Requirement. The records below are to be transcribed exactly, with the pictures removed.

Pictures paired with source code:

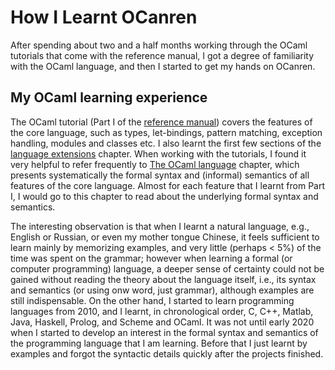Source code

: # How I Learnt OCanren 

After spending about two and a half months working through the OCaml
tutorials that come with the reference manual, I got a degree of familiarity
with the OCaml language, and then I  started to get my hands
on OCanren.

## My OCaml learning experience

The OCaml tutorial (Part I of the [reference manual](http://caml.inria.fr/pub/docs/manual-ocaml/)) covers the features of the core language, such as types,
let-bindings, pattern matching, exception handling, modules and classes etc. I
also learnt the first few sections of the [language extensions](http://caml.inria.fr/pub/docs/manual-ocaml/extn.html) chapter. When working with the tutorials,
I found it very helpful to refer frequently to [The OCaml language](http://caml.inria.fr/pub/docs/manual-ocaml/language.html) chapter, which presents systematically
the formal syntax and (informal) semantics of all features of the core
language. Almost for each feature that I learnt from Part I, I would go to this chapter to read about
the underlying formal syntax and semantics.

The interesting observation is that
when I learnt a natural language, e.g., English or Russian, or even my mother
tongue Chinese,  it feels sufficient
to learn mainly by memorizing examples, and very little (perhaps < 5%) of the
time was spent on the grammar; however when learning a formal
(or computer programming) language, a deeper sense of certainty could not be
gained without reading the theory about the language itself, i.e., its syntax
and semantics (or using onw word, just grammar), although examples are still indispensable. On the other hand, I started to learn programming languages from
2010, and I learnt, in chronological order, C, C++, Matlab, Java, Haskell,
Prolog, and Scheme and OCaml. It was not until early 2020 when I started to
develop an interest in the formal syntax and semantics of the programming
language that I am learning. Before that I just learnt by examples and forgot
the syntactic details quickly after the projects finished.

Answer section.
Source code

: # How I Learnt OCanren 

After spending about two and a half months working through the OCaml
tutorials that come with the reference manual, I got a degree of familiarity
with the OCaml language, and then I  started to get my hands
on OCanren.

## My OCaml learning experience

The OCaml tutorial (Part I of the [reference manual](http://caml.inria.fr/pub/docs/manual-ocaml/)) covers the features of the core language, such as types,
let-bindings, pattern matching, exception handling, modules and classes etc. I
also learnt the first few sections of the [language extensions](http://caml.inria.fr/pub/docs/manual-ocaml/extn.html) chapter. When working with the tutorials,
I found it very helpful to refer frequently to [The OCaml language](http://caml.inria.fr/pub/docs/manual-ocaml/language.html) chapter, which presents systematically
the formal syntax and (informal) semantics of all features of the core
language. Almost for each feature that I learnt from Part I, I would go to this chapter to read about
the underlying formal syntax and semantics.

The interesting observation is that
when I learnt a natural language, e.g., English or Russian, or even my mother
tongue Chinese,  it feels sufficient
to learn mainly by memorizing examples, and very little (perhaps < 5%) of the
time was spent on the grammar; however when learning a formal
(or computer programming) language, a deeper sense of certainty could not be
gained without reading the theory about the language itself, i.e., its syntax
and semantics (or using onw word, just grammar), although examples are still indispensable. On the other hand, I started to learn programming languages from
2010, and I learnt, in chronological order, C, C++, Matlab, Java, Haskell,
Prolog, and Scheme and OCaml. It was not until early 2020 when I started to
develop an interest in the formal syntax and semantics of the programming
language that I am learning. Before that I just learnt by examples and forgot
the syntactic details quickly after the projects finished.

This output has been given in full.